Your objective
Whenever a line contains the string "solo", copy it out of the entries.

Saved data entries
──────────
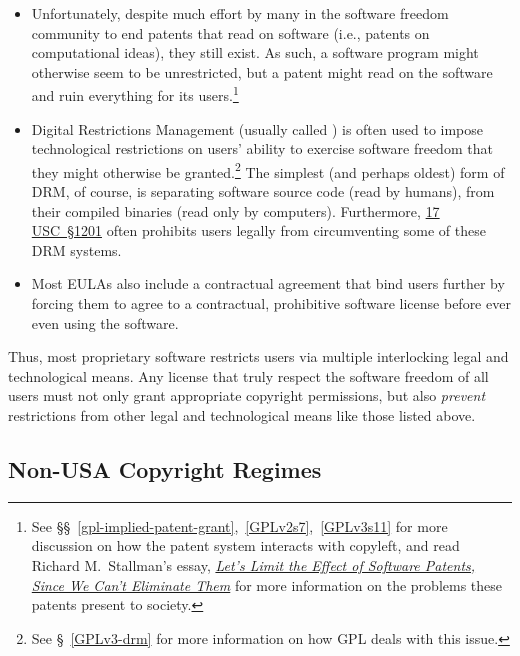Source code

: \begin{itemize}

\item Unfortunately, despite much effort by many in the software freedom
  community to end patents that read on software (i.e., patents on
  computational ideas), they still exist.  As such, a software
  program might otherwise seem to be unrestricted, but a patent might read on
  the software and ruin everything for its users.\footnote{See
  \S\S~\ref{gpl-implied-patent-grant},~\ref{GPLv2s7},~\ref{GPLv3s11} for more
  discussion on how the patent system interacts with copyleft, and read
  Richard M.~Stallman's essay,
  \href{http://www.wired.com/opinion/2012/11/richard-stallman-software-patents/}{\textit{Let's
      Limit the Effect of Software Patents, Since We Can't Eliminate Them}}
  for more information on the problems these patents present to society.}

\item Digital Restrictions Management (usually called ) is often
  used to impose technological restrictions on users' ability to exercise
  software freedom that they might otherwise be granted.\footnote{See
    \S~\ref{GPLv3-drm} for more information on how GPL deals with this issue.}
  The simplest (and perhaps oldest) form of DRM, of course, is separating
  software source code (read by humans), from their compiled binaries (read
  only by computers).  Furthermore,
  \href{http://www.law.cornell.edu/uscode/text/17/1201}{17 USC~\S1201} often
  prohibits users legally from circumventing some of these DRM systems.

\item Most EULAs also include a contractual agreement that bind users further
  by forcing them to agree to a contractual, prohibitive software license
  before ever even using the software.

\end{itemize}

Thus, most proprietary software restricts users via multiple interlocking
legal and technological means.  Any license that truly respect the software
freedom of all users must not only grant appropriate copyright permissions,
but also \textit{prevent} restrictions from other legal and technological
means like those listed above.

\subsection{Non-USA Copyright Regimes}
\label{non-usa-copyright}

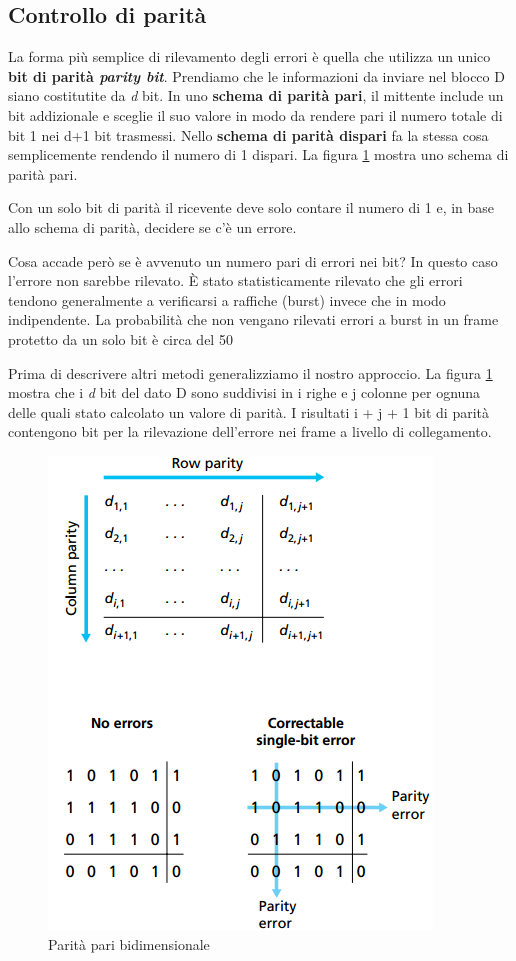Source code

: \documentclass[11pt,a4paper]{book}
\begin{document}
\subsection{Controllo di parità}
La forma più semplice di rilevamento degli errori è quella che utilizza un unico \textbf{bit di parità \textit{parity bit}}. Prendiamo che le informazioni da inviare nel blocco D siano costitutite da \emph{d} bit. In uno \textbf{schema di parità pari}, il mittente include un bit addizionale e sceglie il suo valore in modo da rendere pari il numero totale di bit 1 nei d+1 bit trasmessi. Nello \textbf{schema di parità dispari} fa la stessa cosa semplicemente rendendo il numero di 1 dispari. La figura \ref{fig: 072} mostra uno schema di parità pari.

Con un solo bit di parità il ricevente deve solo contare il numero di 1 e, in base allo schema di parità, decidere se c'è un errore.

Cosa accade però se è avvenuto un numero pari di errori nei bit? In questo caso l'errore non sarebbe rilevato. È stato statisticamente rilevato che gli errori tendono generalmente a verificarsi a raffiche (burst) invece che in modo indipendente. La probabilità che non vengano rilevati errori a burst in un frame protetto da un solo bit è circa del 50%

Prima di descrivere altri metodi generalizziamo il nostro approccio. La figura \ref{fig: 072} mostra che i \emph{d} bit del dato D sono suddivisi in i righe e j colonne per ognuna delle quali  stato calcolato un valore di parità. I risultati i + j + 1 bit di parità contengono bit per la rilevazione dell'errore nei frame a livello di collegamento.
\begin{figure}
	\begin{center}
		\includegraphics[scale=0.5]{img/072.png}
		\caption{Parità pari bidimensionale}
		\label{fig: 072}
	\end{center}
\end{figure}
\end{document}
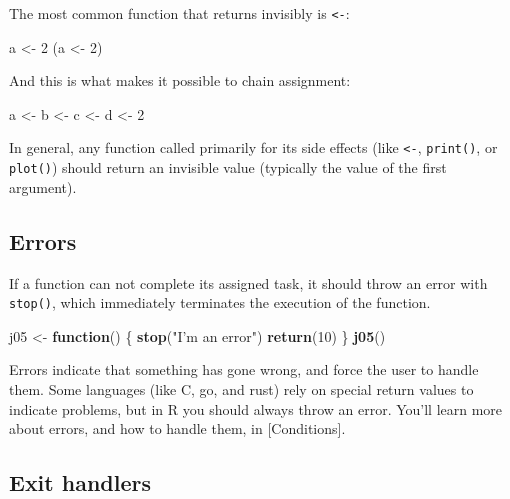 \documentclass[]{book}
\newenvironment{Shaded}{\begin{snugshade}}{\end{snugshade}}
\newcommand{\KeywordTok}[1]{\textcolor[rgb]{0.13,0.29,0.53}{\textbf{#1}}}
\newcommand{\DecValTok}[1]{\textcolor[rgb]{0.00,0.00,0.81}{#1}}
\newcommand{\StringTok}[1]{\textcolor[rgb]{0.31,0.60,0.02}{#1}}
\newcommand{\ControlFlowTok}[1]{\textcolor[rgb]{0.13,0.29,0.53}{\textbf{#1}}}
\newcommand{\NormalTok}[1]{#1}
\theoremstyle{definition}
\theoremstyle{definition}
\theoremstyle{definition}
\theoremstyle{remark}
\begin{document}
The most common function that returns invisibly is
\texttt{\textless{}-}:

\begin{Shaded}
\begin{Highlighting}[]
\NormalTok{a <-}\StringTok{ }\DecValTok{2}
\NormalTok{(a <-}\StringTok{ }\DecValTok{2}\NormalTok{)}
\end{Highlighting}
\end{Shaded}

And this is what makes it possible to chain assignment:

\begin{Shaded}
\begin{Highlighting}[]
\NormalTok{a <-}\StringTok{ }\NormalTok{b <-}\StringTok{ }\NormalTok{c <-}\StringTok{ }\NormalTok{d <-}\StringTok{ }\DecValTok{2}
\end{Highlighting}
\end{Shaded}

In general, any function called primarily for its side effects (like
\texttt{\textless{}-}, \texttt{print()}, or \texttt{plot()}) should
return an invisible value (typically the value of the first argument).

\subsection{Errors}\label{errors}

If a function can not complete its assigned task, it should throw an
error with \texttt{stop()}, which immediately terminates the execution
of the function.

\begin{Shaded}
\begin{Highlighting}[]
\NormalTok{j05 <-}\StringTok{ }\ControlFlowTok{function}\NormalTok{() \{}
  \KeywordTok{stop}\NormalTok{(}\StringTok{"I'm an error"}\NormalTok{)}
  \KeywordTok{return}\NormalTok{(}\DecValTok{10}\NormalTok{)}
\NormalTok{\}}
\KeywordTok{j05}\NormalTok{()}
\end{Highlighting}
\end{Shaded}

Errors indicate that something has gone wrong, and force the user to
handle them. Some languages (like C, go, and rust) rely on special
return values to indicate problems, but in R you should always throw an
error. You'll learn more about errors, and how to handle them, in
{[}Conditions{]}.

\hypertarget{on-exit}{\subsection{Exit handlers}\label{on-exit}}
\end{document}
──────────
Response area
Con un solo bit di parità il ricevente deve solo contare il numero di 1 e, in base allo schema di parità, decidere se c'è un errore.
Cosa accade però se è avvenuto un numero pari di errori nei bit? In questo caso l'errore non sarebbe rilevato. È stato statisticamente rilevato che gli errori tendono generalmente a verificarsi a raffiche (burst) invece che in modo indipendente. La probabilità che non vengano rilevati errori a burst in un frame protetto da un solo bit è circa del 50%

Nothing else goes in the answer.